*TASK ITEM*: Show all lines below holding the string "activate".

*MATERIAL TO PROCESS*:

##########

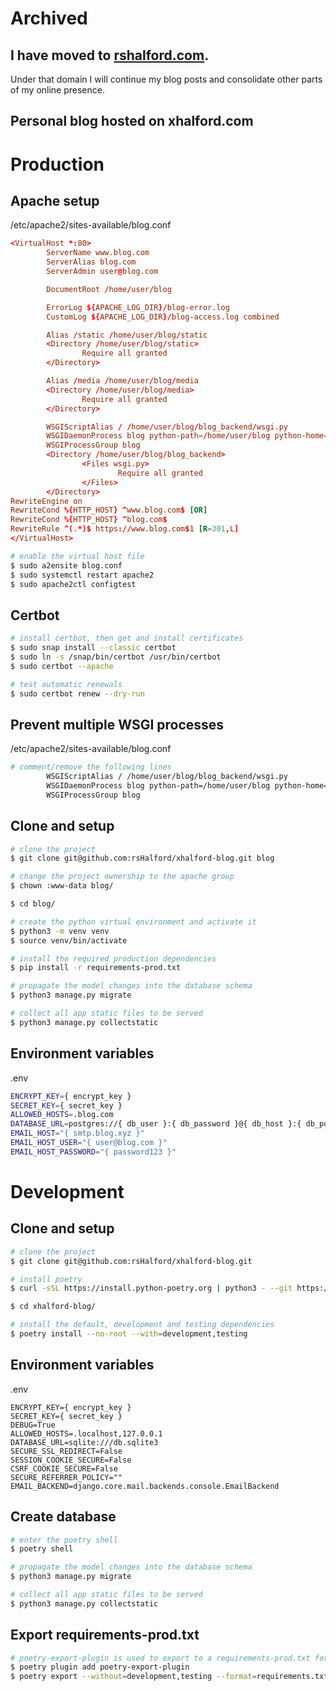 # Archived

## I have moved to [rshalford.com](https://www.rshalford.com).

Under that domain I will continue my blog posts and consolidate other parts of my online presence.


## Personal blog hosted on xhalford.com


# Production


## Apache setup

/etc/apache2/sites-available/blog.conf

```conf
<VirtualHost *:80>
        ServerName www.blog.com
        ServerAlias blog.com
        ServerAdmin user@blog.com

        DocumentRoot /home/user/blog

        ErrorLog ${APACHE_LOG_DIR}/blog-error.log
        CustomLog ${APACHE_LOG_DIR}/blog-access.log combined

        Alias /static /home/user/blog/static
        <Directory /home/user/blog/static>
                Require all granted
        </Directory>

        Alias /media /home/user/blog/media
        <Directory /home/user/blog/media>
                Require all granted
        </Directory>

        WSGIScriptAlias / /home/user/blog/blog_backend/wsgi.py
        WSGIDaemonProcess blog python-path=/home/user/blog python-home=/home/user/blog/venv
        WSGIProcessGroup blog
        <Directory /home/user/blog/blog_backend>
                <Files wsgi.py>
                        Require all granted
                </Files>
        </Directory>
RewriteEngine on
RewriteCond %{HTTP_HOST} ^www.blog.com$ [OR]
RewriteCond %{HTTP_HOST} ^blog.com$
RewriteRule ^(.*)$ https://www.blog.com$1 [R=301,L]
</VirtualHost>
```

```sh
# enable the virtual host file
$ sudo a2ensite blog.conf
$ sudo systemctl restart apache2
$ sudo apache2ctl configtest
```


## Certbot

```sh
# install certbot, then get and install certificates
$ sudo snap install --classic certbot
$ sudo ln -s /snap/bin/certbot /usr/bin/certbot
$ sudo certbot --apache

# test automatic renewals
$ sudo certbot renew --dry-run
```


## Prevent multiple WSGI processes

/etc/apache2/sites-available/blog.conf

```sh
# comment/remove the following lines
        WSGIScriptAlias / /home/user/blog/blog_backend/wsgi.py
        WSGIDaemonProcess blog python-path=/home/user/blog python-home=/home/user/blog/venv
        WSGIProcessGroup blog
```


## Clone and setup

```sh
# clone the project
$ git clone git@github.com:rsHalford/xhalford-blog.git blog

# change the project ownership to the apache group
$ chown :www-data blog/

$ cd blog/

# create the python virtual environment and activate it
$ python3 -m venv venv
$ source venv/bin/activate

# install the required production dependencies
$ pip install -r requirements-prod.txt

# propagate the model changes into the database schema
$ python3 manage.py migrate

# collect all app static files to be served
$ python3 manage.py collectstatic
```

## Environment variables

.env

```sh
ENCRYPT_KEY={ encrypt_key }
SECRET_KEY={ secret_key }
ALLOWED_HOSTS=.blog.com
DATABASE_URL=postgres://{ db_user }:{ db_password }@{ db_host }:{ db_port }/{ db_name }
EMAIL_HOST="{ smtp.blog.xyz }"
EMAIL_HOST_USER="{ user@blog.com }"
EMAIL_HOST_PASSWORD="{ password123 }"
```


# Development


## Clone and setup

```sh
# clone the project
$ git clone git@github.com:rsHalford/xhalford-blog.git

# install poetry
$ curl -sSL https://install.python-poetry.org | python3 - --git https://github.com/python-poetry/poetry.git@master

$ cd xhalford-blog/

# install the default, development and testing dependencies
$ poetry install --no-root --with=development,testing
```


## Environment variables

.env

```
ENCRYPT_KEY={ encrypt_key }
SECRET_KEY={ secret_key }
DEBUG=True
ALLOWED_HOSTS=.localhost,127.0.0.1
DATABASE_URL=sqlite:///db.sqlite3
SECURE_SSL_REDIRECT=False
SESSION_COOKIE_SECURE=False
CSRF_COOKIE_SECURE=False
SECURE_REFERRER_POLICY=""
EMAIL_BACKEND=django.core.mail.backends.console.EmailBackend
```


## Create database

```sh
# enter the poetry shell
$ poetry shell

# propagate the model changes into the database schema
$ python3 manage.py migrate

# collect all app static files to be served
$ python3 manage.py collectstatic
```


## Export requirements-prod.txt

```sh
# poetry-export-plugin is used to export to a requirements-prod.txt for production
$ poetry plugin add poetry-export-plugin
$ poetry export --without=development,testing --format=requirements.txt --output=requirements-prod.txt --without-hashes
```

##########

*TASK ANSWER*:
# create the python virtual environment and activate it
$ source venv/bin/activate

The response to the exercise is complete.